His eyes glowed up with the light of a thousand lightning bolts, and that thread beneath us severed. The world turned black for a heartbeat.
“Daphne?” he shook me. I blinked. It was quiet. Too quiet. The pain was gone. The Renegade’s mark, too.
“Am I dead?” I whispered.
He shook his head. The black pupils of his eyes narrowed.
“That didn’t go the way I planned it, Miss Daphne. Quite the price we both paid for this.”
Wait a minute—
“The way you planned it?!” I asked, pushing myself to my elbows. God, I was soaked to the bone. “You planned all this? And made me risk my life? You—” Still in shock, I couldn’t think of any fitting insult.
He rolled his eyes. “I didn’t know you bore the mark of the Renegade, Miss Daphne.” His tone was cool again, his features composed. All traces of warmth were gone. Was I really only a tool to this man? I shuffled backwards.

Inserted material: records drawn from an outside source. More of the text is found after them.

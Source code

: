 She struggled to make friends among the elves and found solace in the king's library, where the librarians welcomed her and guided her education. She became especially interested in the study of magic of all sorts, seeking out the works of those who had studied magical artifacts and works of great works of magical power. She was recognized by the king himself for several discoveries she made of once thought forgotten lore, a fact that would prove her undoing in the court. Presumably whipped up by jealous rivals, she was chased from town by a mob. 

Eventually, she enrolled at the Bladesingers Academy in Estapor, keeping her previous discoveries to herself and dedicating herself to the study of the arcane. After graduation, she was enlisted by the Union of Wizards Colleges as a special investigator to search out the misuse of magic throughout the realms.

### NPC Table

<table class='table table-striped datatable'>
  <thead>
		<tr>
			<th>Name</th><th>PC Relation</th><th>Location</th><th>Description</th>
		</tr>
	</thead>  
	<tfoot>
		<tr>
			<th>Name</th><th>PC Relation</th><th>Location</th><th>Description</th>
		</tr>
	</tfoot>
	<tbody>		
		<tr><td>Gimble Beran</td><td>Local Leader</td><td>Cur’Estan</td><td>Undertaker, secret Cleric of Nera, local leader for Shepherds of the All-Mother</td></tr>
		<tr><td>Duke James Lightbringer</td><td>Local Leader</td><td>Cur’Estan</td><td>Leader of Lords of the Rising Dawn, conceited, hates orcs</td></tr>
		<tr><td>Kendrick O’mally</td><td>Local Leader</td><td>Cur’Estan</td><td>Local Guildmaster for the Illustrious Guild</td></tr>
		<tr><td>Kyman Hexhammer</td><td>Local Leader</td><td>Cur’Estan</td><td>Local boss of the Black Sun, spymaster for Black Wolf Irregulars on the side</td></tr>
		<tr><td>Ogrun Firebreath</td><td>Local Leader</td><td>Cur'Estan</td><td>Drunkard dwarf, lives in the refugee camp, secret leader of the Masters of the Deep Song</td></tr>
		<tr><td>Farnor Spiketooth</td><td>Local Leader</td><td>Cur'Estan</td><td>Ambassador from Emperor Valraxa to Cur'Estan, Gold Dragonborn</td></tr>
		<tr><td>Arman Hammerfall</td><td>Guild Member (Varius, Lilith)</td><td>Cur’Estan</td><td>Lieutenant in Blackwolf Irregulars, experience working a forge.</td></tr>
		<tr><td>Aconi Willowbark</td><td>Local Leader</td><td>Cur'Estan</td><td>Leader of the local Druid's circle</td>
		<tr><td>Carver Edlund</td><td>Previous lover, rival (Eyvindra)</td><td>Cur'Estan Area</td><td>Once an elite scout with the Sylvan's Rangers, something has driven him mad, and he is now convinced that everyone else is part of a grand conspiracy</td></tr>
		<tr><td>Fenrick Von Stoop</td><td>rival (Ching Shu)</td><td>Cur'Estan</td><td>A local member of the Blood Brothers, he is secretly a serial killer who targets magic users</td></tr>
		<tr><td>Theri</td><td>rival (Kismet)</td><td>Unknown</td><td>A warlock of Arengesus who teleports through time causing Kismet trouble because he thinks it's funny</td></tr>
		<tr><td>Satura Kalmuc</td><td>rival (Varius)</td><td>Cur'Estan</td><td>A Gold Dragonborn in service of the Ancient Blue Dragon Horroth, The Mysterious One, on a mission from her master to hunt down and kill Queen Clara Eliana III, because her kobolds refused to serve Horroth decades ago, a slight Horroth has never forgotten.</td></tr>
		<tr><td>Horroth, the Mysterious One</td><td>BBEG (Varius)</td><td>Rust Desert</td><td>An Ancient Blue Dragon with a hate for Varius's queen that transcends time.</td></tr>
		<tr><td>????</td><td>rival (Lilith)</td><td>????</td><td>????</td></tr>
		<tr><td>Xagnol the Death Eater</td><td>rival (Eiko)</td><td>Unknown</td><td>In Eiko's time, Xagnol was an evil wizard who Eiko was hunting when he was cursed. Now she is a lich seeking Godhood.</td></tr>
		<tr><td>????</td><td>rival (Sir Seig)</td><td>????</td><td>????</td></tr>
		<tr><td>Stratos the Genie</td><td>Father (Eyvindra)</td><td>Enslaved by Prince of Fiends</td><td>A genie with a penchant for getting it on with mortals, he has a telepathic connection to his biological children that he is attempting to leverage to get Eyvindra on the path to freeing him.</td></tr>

“You were planning to use me to break the wards and set you free?” I repeated, my mouth suddenly dry. How foolish I was!
“Let’s say I saw our common interest and let you do what you intended, Miss Daphne.” He pushed himself to his feet and brushed his wet clothes. “I’m afraid it didn’t go as planned. Had you told me before that the Renegade marked you—”
I stood up, too, refusing to take the hand he offered to help me. “What do you mean, it didn’t go as planned? The wards are down, aren’t they? And the undyne—”
“She’s free. Just like both of us,” he said darkly. Something stirred inside me. Something powerful and ancient had taken the place vacated by the undyne.
And familiar.
“There’s more to it, right?” I asked softly.
“Yes. You stole a fragment of my power. We’re bound to each other, little thief. Until I find a way to undo it.”
Somewhere above echoed a blood-curdling screech.
Hollowborn.
“We need to move. Now. Stay close to me. A part of me is inside you now. If you want to live, stay close to me.”
Sweet Mary and Joseph –
“But—”
“No “but”. We escape. We live. And we find a way to solve this,” he said, and his tone made me bristle.
No way.
Did I just escape from one trap to land in another?
That was a problem for later.
Liang burst in, a large gun in his hand.
“How many?” Emrys asked without even looking at him.
“Three dozen Hollowborn and some of Vexley’s footmen with guns. More are coming.”
Emrys cursed.
“Are you ready to run, little thief?”
He didn’t wait for my answer. Shadows swirled from the wet floor and veiled him. And when they dissipated, he was gone. An unkindness of ravens swarmed the domed chamber instead and left through the steep corridor.
“You heard Lord Emrys, Miss Daphne,” Liang said, his voice laced with urgency. “Let’s get you out of here before this whole place goes to hell. Please keep up.”
I blinked rapidly and ran my shaking fingers through my hair. What should I do? Liang followed the ravens, and his steps died out.
If you want to live, stay close to me, Emrys told me. I’d dwell on his trickery later, I decided, and ran up the corridor toward the battle.